• _Task goal_
What number of lines in the material contain the word "Less"? Give that number alone.

• _Dataset content_
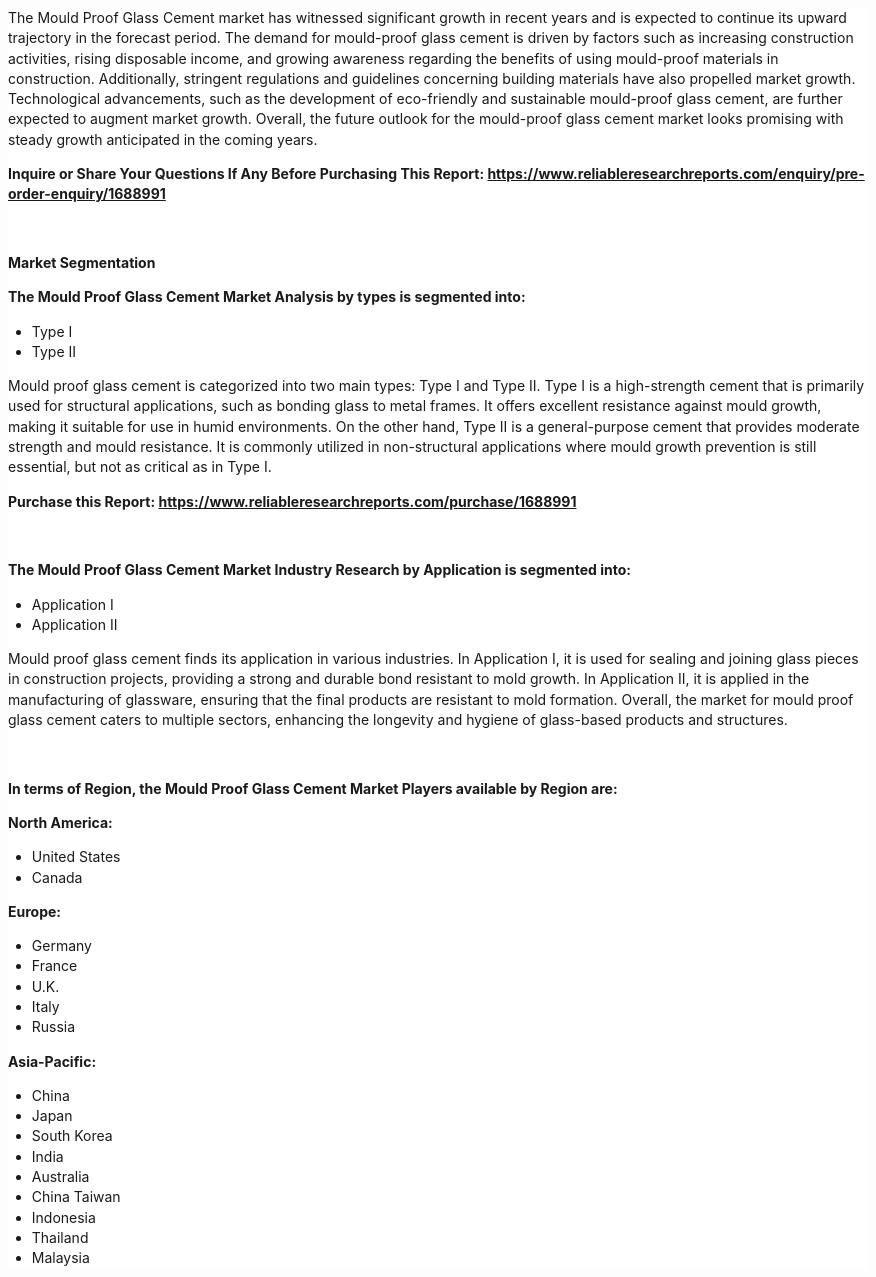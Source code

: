 <p><p>The Mould Proof Glass Cement market has witnessed significant growth in recent years and is expected to continue its upward trajectory in the forecast period. The demand for mould-proof glass cement is driven by factors such as increasing construction activities, rising disposable income, and growing awareness regarding the benefits of using mould-proof materials in construction. Additionally, stringent regulations and guidelines concerning building materials have also propelled market growth. Technological advancements, such as the development of eco-friendly and sustainable mould-proof glass cement, are further expected to augment market growth. Overall, the future outlook for the mould-proof glass cement market looks promising with steady growth anticipated in the coming years.</p></p>
<p><strong>Inquire or Share Your Questions If Any Before Purchasing This Report: <a href="https://www.reliableresearchreports.com/enquiry/pre-order-enquiry/1688991">https://www.reliableresearchreports.com/enquiry/pre-order-enquiry/1688991</a></strong></p>
<p>&nbsp;</p>
<p><strong>Market Segmentation</strong></p>
<p><strong>The Mould Proof Glass Cement Market Analysis by types is segmented into:</strong></p>
<p><ul><li>Type I</li><li>Type II</li></ul></p>
<p><p>Mould proof glass cement is categorized into two main types: Type I and Type II. Type I is a high-strength cement that is primarily used for structural applications, such as bonding glass to metal frames. It offers excellent resistance against mould growth, making it suitable for use in humid environments. On the other hand, Type II is a general-purpose cement that provides moderate strength and mould resistance. It is commonly utilized in non-structural applications where mould growth prevention is still essential, but not as critical as in Type I.</p></p>
<p><strong>Purchase this Report:&nbsp;<a href="https://www.reliableresearchreports.com/purchase/1688991">https://www.reliableresearchreports.com/purchase/1688991</a></strong></p>
<p>&nbsp;</p>
<p><strong>The Mould Proof Glass Cement Market Industry Research by Application is segmented into:</strong></p>
<p><ul><li>Application I</li><li>Application II</li></ul></p>
<p><p>Mould proof glass cement finds its application in various industries. In Application I, it is used for sealing and joining glass pieces in construction projects, providing a strong and durable bond resistant to mold growth. In Application II, it is applied in the manufacturing of glassware, ensuring that the final products are resistant to mold formation. Overall, the market for mould proof glass cement caters to multiple sectors, enhancing the longevity and hygiene of glass-based products and structures.</p></p>
<p>&nbsp;</p>
<p><strong>In terms of Region, the Mould Proof Glass Cement Market Players available by Region are:</strong></p>
<p>
    <p> <strong> North America: </strong>
        <ul>
            <li>United States</li>
            <li>Canada</li>
        </ul>
        </p> 
    <p> <strong> Europe: </strong>
        <ul>
            <li>Germany</li>
            <li>France</li>
            <li>U.K.</li>
            <li>Italy</li>
            <li>Russia</li>
        </ul>
        </p> 
    <p> <strong> Asia-Pacific: </strong>
        <ul>
            <li>China</li>
            <li>Japan</li>
            <li>South Korea</li>
            <li>India</li>
            <li>Australia</li>
            <li>China Taiwan</li>
            <li>Indonesia</li>
            <li>Thailand</li>
            <li>Malaysia</li>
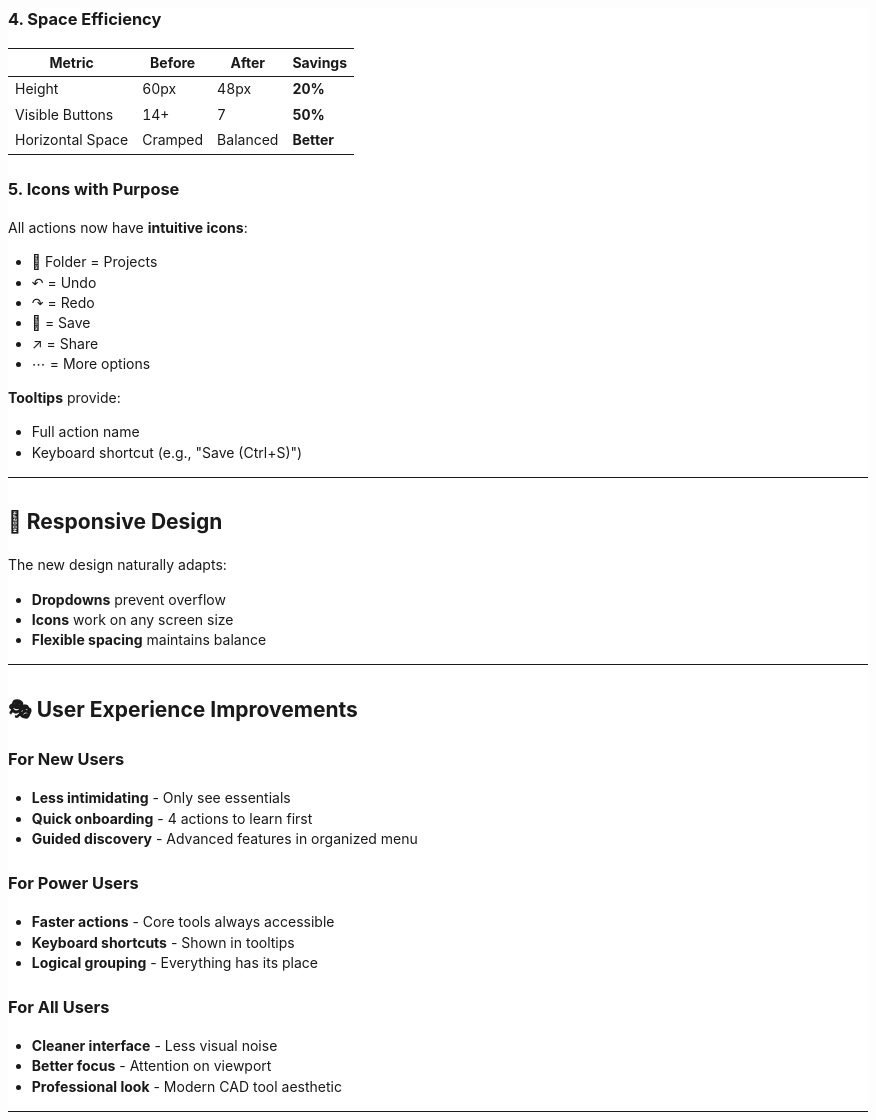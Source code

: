 ### 4. **Space Efficiency**

| Metric | Before | After | Savings |
|--------|--------|-------|---------|
| Height | 60px | 48px | **20%** |
| Visible Buttons | 14+ | 7 | **50%** |
| Horizontal Space | Cramped | Balanced | **Better** |

### 5. **Icons with Purpose**

All actions now have **intuitive icons**:
- 📁 Folder = Projects
- ↶ = Undo
- ↷ = Redo
- 💾 = Save
- ↗ = Share
- ⋯ = More options

**Tooltips** provide:
- Full action name
- Keyboard shortcut (e.g., "Save (Ctrl+S)")

---

## 📱 Responsive Design

The new design naturally adapts:
- **Dropdowns** prevent overflow
- **Icons** work on any screen size
- **Flexible spacing** maintains balance

---

## 🎭 User Experience Improvements

### For New Users
- **Less intimidating** - Only see essentials
- **Quick onboarding** - 4 actions to learn first
- **Guided discovery** - Advanced features in organized menu

### For Power Users
- **Faster actions** - Core tools always accessible
- **Keyboard shortcuts** - Shown in tooltips
- **Logical grouping** - Everything has its place

### For All Users
- **Cleaner interface** - Less visual noise
- **Better focus** - Attention on viewport
- **Professional look** - Modern CAD tool aesthetic

---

• _Reply to the exercise_
2